+++ Material for this exercise +++

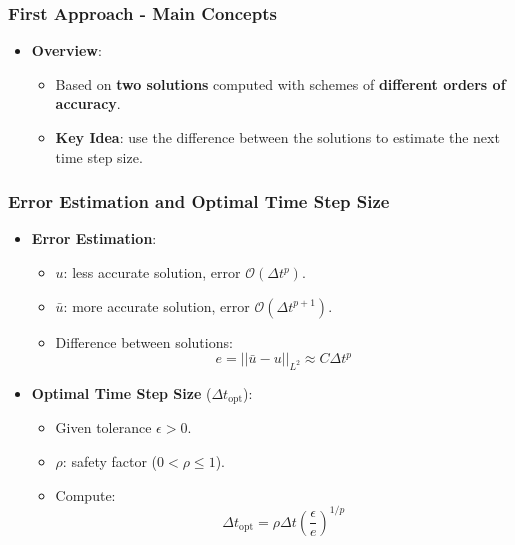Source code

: \documentclass{settings/laserbeam}
\begin{document}
\begin{frame}
    
    \frametitle{First Approach - Main Concepts}

    \begin{cbox}
    \begin{itemize}
        \item \textbf{Overview}:
        \begin{itemize}
            \item Based on \textbf{two solutions} computed with schemes of \textbf{different orders of accuracy}.
            \item \textbf{Key Idea}: use the difference between the solutions to estimate the next time step size.
        \end{itemize}
    \end{itemize}
    \end{cbox}
\end{frame}

\begin{frame}
    
    \frametitle{Error Estimation and Optimal Time Step Size}

    \begin{cbox}
    \begin{itemize}
        \item \textbf{Error Estimation}:
        \begin{itemize}
            \item $u$: less accurate solution, error $\mathcal{O}(\Delta t^p)$.
            \item $\bar{u}$: more accurate solution, error $\mathcal{O}(\Delta t^{p+1})$.
            \item Difference between solutions:
            $$
            e = ||\bar{u}-u||_{L^2} \approx C \Delta t^p
            $$
        \end{itemize}
    \end{itemize}
    \end{cbox}
    \vspace{0.5cm}
    \begin{cbox}
    \begin{itemize}
        \item \textbf{Optimal Time Step Size} ($\Delta t_{\text{opt}}$):
        \begin{itemize}
            \item Given tolerance $\epsilon>0$.
            \item $\rho$: safety factor ($0<\rho\leq1$).
            \item Compute:
            $$
            \Delta t_{\text{opt}} = \rho \Delta t \left( \frac{\epsilon}{e} \right)^{1/p}
            $$
        \end{itemize}
    \end{itemize}
    \end{cbox}
\end{frame}
\end{document}
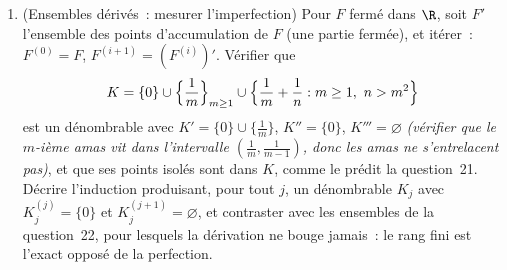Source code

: \begin{problem}
\begin{enumerate}[resume]
        leurs images, et compter les points de la grille
        $\bigl(\frac iM, \frac jM\bigr)$, $0 \leq i, j \leq M$,
        qu'un ensemble de diamètre $< \frac1M$ peut contenir~;
        choisir $M$ d'ordre $N^\alpha$ et laisser $N \to
        \infty$. Situer notre courbe ($\alpha \approx 0.3155$)
        par rapport au mur, et noter sans preuve que la courbe
        de Hilbert atteint l'exposant critique $\frac12$.
  \item (Ensembles dérivés~: mesurer l'imperfection) Pour $F$
        fermé dans $\R$, soit $F'$ l'ensemble des points
        d'accumulation de $F$ (une partie fermée), et itérer~:
        $F^{(0)} = F$, $F^{(i+1)} = (F^{(i)})'$. Vérifier que
        \[
        K = \{0\} \cup \Bigl\{\frac1m\Bigr\}_{m \geq 1} \cup
        \Bigl\{\frac1m + \frac1n : m \geq 1,\ n > m^2\Bigr\}
        \]
        est un  dénombrable avec $K' = \{0\} \cup
        \{\frac1m\}$, $K'' = \{0\}$, $K''' = \varnothing$
        \emph{(vérifier que le $m$-ième amas vit dans
        l'intervalle $(\frac1m, \frac1{m-1})$, donc les amas
        ne s'entrelacent pas)}, et que ses points isolés sont
         dans $K$, comme le prédit la question~21.
        Décrire l'induction produisant, pour tout $j$, un
         dénombrable $K_j$ avec $K_j^{(j)} = \{0\}$ et
        $K_j^{(j+1)} = \varnothing$, et contraster avec les
        ensembles  de la question~22, pour lesquels
        la dérivation ne bouge jamais~: le rang fini est
        l'exact opposé de la perfection.
\end{enumerate}
\end{problem}
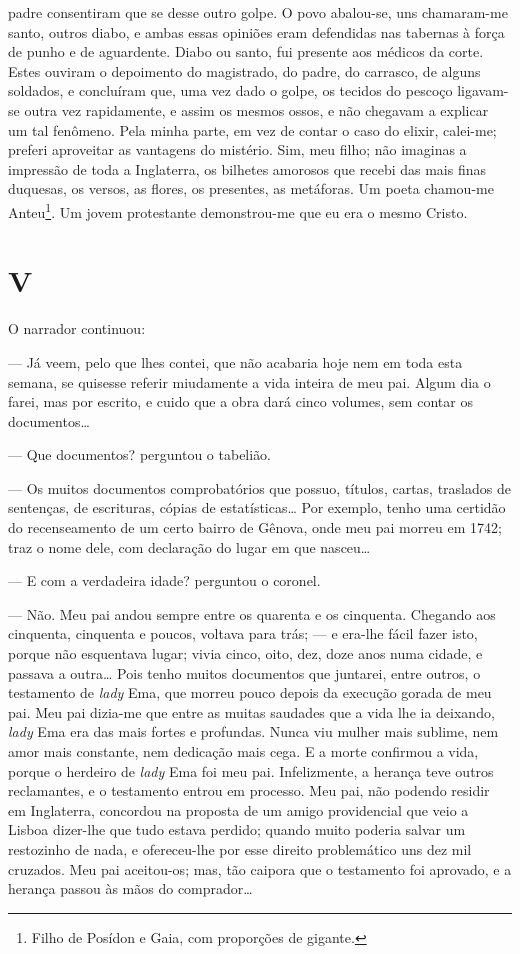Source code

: padre consentiram que se desse outro golpe. O povo abalou-se, uns
chamaram-me santo, outros diabo, e ambas essas opiniões eram defendidas
nas tabernas à força de punho e de aguardente. Diabo ou santo, fui
presente aos médicos da corte. Estes ouviram o depoimento do magistrado,
do padre, do carrasco, de alguns soldados, e concluíram que, uma vez
dado o golpe, os tecidos do pescoço ligavam-se outra vez rapidamente, e
assim os mesmos ossos, e não chegavam a explicar um tal fenômeno. Pela
minha parte, em vez de contar o caso do elixir, calei-me; preferi
aproveitar as vantagens do mistério. Sim, meu filho; não imaginas a
impressão de toda a Inglaterra, os bilhetes amorosos que recebi das mais
finas duquesas, os versos, as flores, os presentes, as metáforas. Um
poeta chamou-me Anteu\footnote{Filho de Posídon e Gaia, com proporções
  de gigante.}. Um jovem protestante demonstrou-me que eu era o mesmo
Cristo.



\section{V}



O narrador continuou:

--- Já veem, pelo que lhes contei, que não acabaria hoje nem em toda
esta semana, se quisesse referir miudamente a vida inteira de meu pai.
Algum dia o farei, mas por escrito, e cuido que a obra dará cinco
volumes, sem contar os documentos\ldots{}

--- Que documentos? perguntou o tabelião.

--- Os muitos documentos comprobatórios que possuo, títulos, cartas,
traslados de sentenças, de escrituras, cópias de estatísticas\ldots{} Por
exemplo, tenho uma certidão do recenseamento de um certo bairro de
Gênova, onde meu pai morreu em 1742; traz o nome dele, com declaração do
lugar em que nasceu\ldots{}

--- E com a verdadeira idade? perguntou o coronel.

--- Não. Meu pai andou sempre entre os quarenta e os cinquenta. Chegando
aos cinquenta, cinquenta e poucos, voltava para trás; --- e era-lhe
fácil fazer isto, porque não esquentava lugar; vivia cinco, oito, dez,
doze anos numa cidade, e passava a outra\ldots{} Pois tenho muitos documentos
que juntarei, entre outros, o testamento de \emph{lady} Ema, que morreu
pouco depois da execução gorada de meu pai. Meu pai dizia-me que entre
as muitas saudades que a vida lhe ia deixando, \emph{lady} Ema era das
mais fortes e profundas. Nunca viu mulher mais sublime, nem amor mais
constante, nem dedicação mais cega. E a morte confirmou a vida, porque o
herdeiro de \emph{lady} Ema foi meu pai. Infelizmente, a herança teve
outros reclamantes, e o testamento entrou em processo. Meu pai, não
podendo residir em Inglaterra, concordou na proposta de um amigo
providencial que veio a Lisboa dizer-lhe que tudo estava perdido; quando
muito poderia salvar um restozinho de nada, e ofereceu-lhe por esse
direito problemático uns dez mil cruzados. Meu pai aceitou-os; mas, tão
caipora que o testamento foi aprovado, e a herança passou às mãos do
comprador\ldots{}

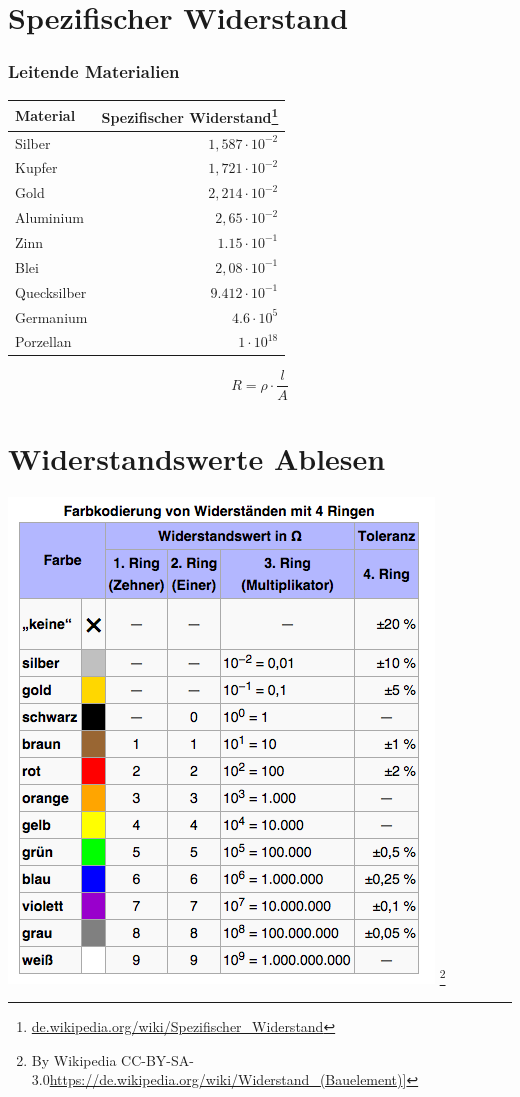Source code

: \section*{Spezifischer Widerstand}

\begin{frame}
    \frametitle{Leitende Materialien}

     \begin{tabular}{lr}
  	Material & Spezifischer Widerstand\footnote{\tiny \url{de.wikipedia.org/wiki/Spezifischer_Widerstand}} \\ \hline
  	Silber & $1,587 \cdot 10^{-2}$ \\
  	Kupfer & $1,721 \cdot 10^{-2}$ \\
  	Gold & $2,214 \cdot 10^{-2}$ \\
  	Aluminium & $2,65 \cdot 10^{-2}$ \\
  	Zinn & $1.15 \cdot 10^{-1}$ \\
  	Blei & $2,08 \cdot 10^{-1}$ \\
  	Quecksilber & $9.412 \cdot 10^{-1}$ \\
  	Germanium & $4.6 \cdot 10^{5}$\\
  	Porzellan & $1 \cdot 10^{18}$ \\
 	\end{tabular}
 	
 	$$R = \rho \cdot \frac{l}{A}$$
 	

\end{frame}

\section*{Widerstandswerte Ablesen}

\begin{frame}
	\begin{center}
        \includegraphics[width=.74\textwidth]{e04/4-Ringe.png}
        \footnote{\tiny By Wikipedia CC-BY-SA-3.0\url{https://de.wikipedia.org/wiki/Widerstand_(Bauelement)}]}
\end{center}
\end{frame}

+++

■ Assignment: Each line in the data that holds the string "Spezifischer" needs to be copied.

■ Solution to this problem:
: \section*{Spezifischer Widerstand}
  	Material & Spezifischer Widerstand\footnote{\tiny \url{de.wikipedia.org/wiki/Spezifischer_Widerstand}} \\ \hline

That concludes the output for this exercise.